Find every line in the records that holds the string "wait". Copy each one.

★ ★ ★ ★

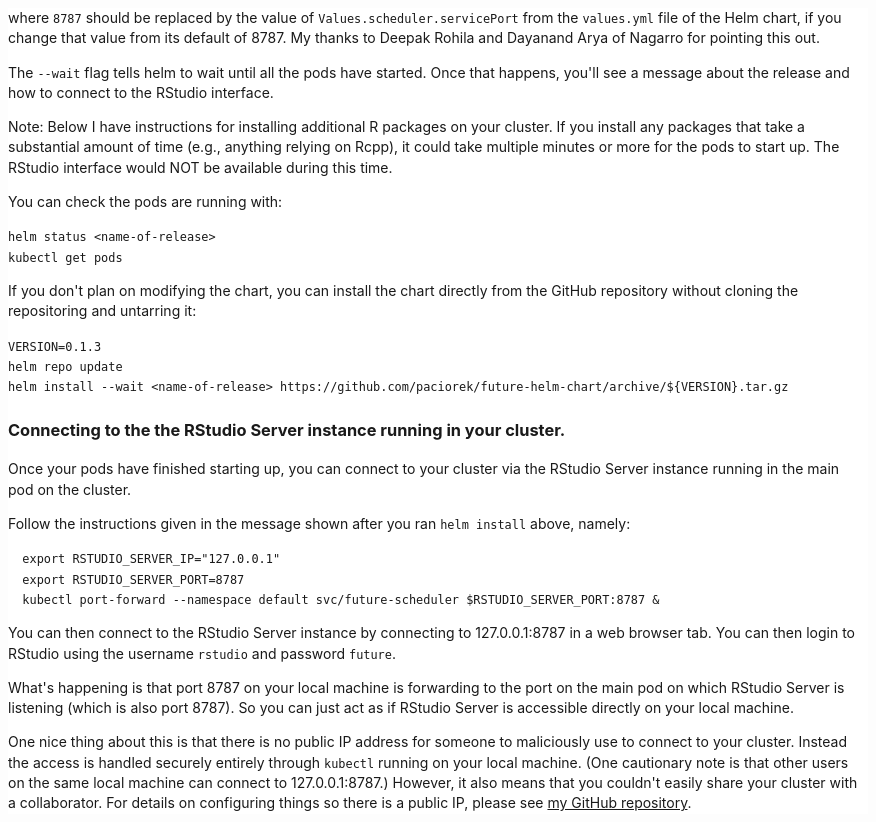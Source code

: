 where `8787` should be replaced by the value of `Values.scheduler.servicePort` from the `values.yml` file of the Helm chart, if you change that value from its default of 8787. My thanks to Deepak Rohila and Dayanand Arya of Nagarro for pointing this out.

The `--wait` flag tells helm to wait until all the pods have started. Once that happens, you'll see a message about the release and how to connect to the RStudio interface. 

Note: Below I have instructions for installing additional R packages on your cluster. If you install any packages that take a substantial amount of time (e.g., anything relying on Rcpp), it could take multiple minutes or more for the pods to start up. The RStudio interface would NOT be available during this time.

You can check the pods are running with:

```
helm status <name-of-release>
kubectl get pods
```

If you don't plan on modifying the chart, you can install the chart directly from the GitHub repository without cloning the repositoring and untarring it:

```
VERSION=0.1.3
helm repo update
helm install --wait <name-of-release> https://github.com/paciorek/future-helm-chart/archive/${VERSION}.tar.gz 
```

### Connecting to the the RStudio Server instance running in your cluster.

Once your pods have finished starting up, you can connect to your cluster via the RStudio Server instance running in the main pod on the cluster.

Follow the instructions given in the message shown after you ran `helm install` above, namely:

```
  export RSTUDIO_SERVER_IP="127.0.0.1"
  export RSTUDIO_SERVER_PORT=8787
  kubectl port-forward --namespace default svc/future-scheduler $RSTUDIO_SERVER_PORT:8787 &
```


You can then connect to the RStudio Server instance by connecting to 127.0.0.1:8787 in a web browser tab. You can then login to RStudio using the username `rstudio` and password `future`.

What's happening is that port 8787 on your local machine is forwarding to the
port on the main pod on which RStudio Server is listening (which is
also port 8787). So you can
just act as if RStudio Server is accessible directly on your local machine.

One nice thing about this is that there is no public IP address for someone to maliciously use
to connect to your cluster. Instead the access is handled securely entirely through `kubectl` running
on your local machine. (One cautionary note is that other users on the same local machine can connect to 127.0.0.1:8787.) However, it also means that you couldn't easily share your cluster with a
collaborator. For details on configuring things so there is a public IP, please see [my GitHub repository](https://github.com/paciorek/future-kubernetes#connecting-to-the-rstudio-instance-when-starting-the-cluster-from-a-remote-machine).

★ ★ ★ ★

_TASK RESPONSE_
The `--wait` flag tells helm to wait until all the pods have started. Once that happens, you'll see a message about the release and how to connect to the RStudio interface. 
helm install --wait <name-of-release> https://github.com/paciorek/future-helm-chart/archive/${VERSION}.tar.gz 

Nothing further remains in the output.